--- Information provided Enclosed Below ---
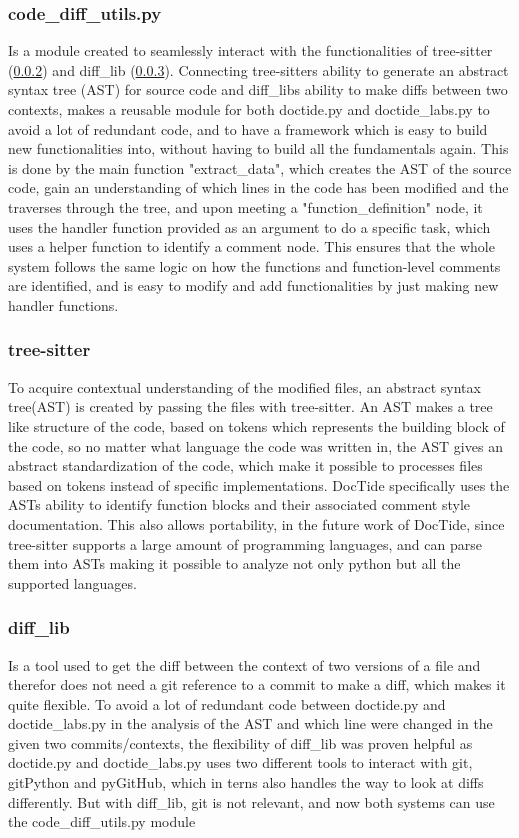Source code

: \subsubsection{code\_diff\_utils.py}
Is a module created to seamlessly interact with the functionalities of tree-sitter (\ref{sec:tree-sitter}) and diff\_lib (\ref{sec:difflib}). Connecting tree-sitters ability to generate an abstract syntax tree (AST) for source code and diff\_libs ability to make diffs between two contexts, makes a reusable module for both doctide.py and doctide\_labs.py to avoid a lot of redundant code, and to have a framework which is easy to build new functionalities into, without having to build all the fundamentals again. This is done by the main function "extract\_data", which creates the AST of the source code, gain an understanding of which lines in the code has been modified and the traverses through the tree, and upon meeting a "function\_definition" node, it uses the handler function provided as an argument to do a specific task, which uses a helper function to identify a comment node. This ensures that the whole system follows the same logic on how the functions and function-level comments are identified, and is easy to modify and add functionalities by just making new handler functions.

\subsubsection{tree-sitter}
\label{sec:tree-sitter}
To acquire contextual understanding of the modified files, an abstract syntax tree(AST) is created by passing the files with tree-sitter. An AST makes a tree like structure of the code, based on tokens which represents the building block of the code, so no matter what language the code was written in, the AST gives an abstract standardization of the code, which make it possible to processes files based on tokens instead of specific implementations. DocTide specifically uses the ASTs ability to identify function blocks and their associated comment style documentation. This also allows portability, in the future work of DocTide, since tree-sitter supports a large amount of programming languages, and can parse them into ASTs making it possible to analyze not only python but all the supported languages.

\subsubsection{diff\_lib}
\label{sec:difflib}
Is a tool used to get the diff between the context of two versions of a file and therefor does not need a git reference to a commit to make a diff, which makes it quite flexible. To avoid a lot of redundant code between doctide.py and doctide\_labs.py in the analysis of the AST and which line were changed in the given two commits/contexts, the flexibility of diff\_lib was proven helpful as doctide.py and doctide\_labs.py uses two different tools to interact with git, gitPython and pyGitHub, which in terns also handles the way to look at diffs differently. But with diff\_lib, git is not relevant, and now both systems can use the code\_diff\_utils.py module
--- End of Enclosed Information provided ---
» **Instructions for the task**: With "subsubsection" as the search string, filter the records and return each line that has it.

» **Completed exercise**:
: \subsubsection{code\_diff\_utils.py}
\subsubsection{tree-sitter}
\subsubsection{diff\_lib}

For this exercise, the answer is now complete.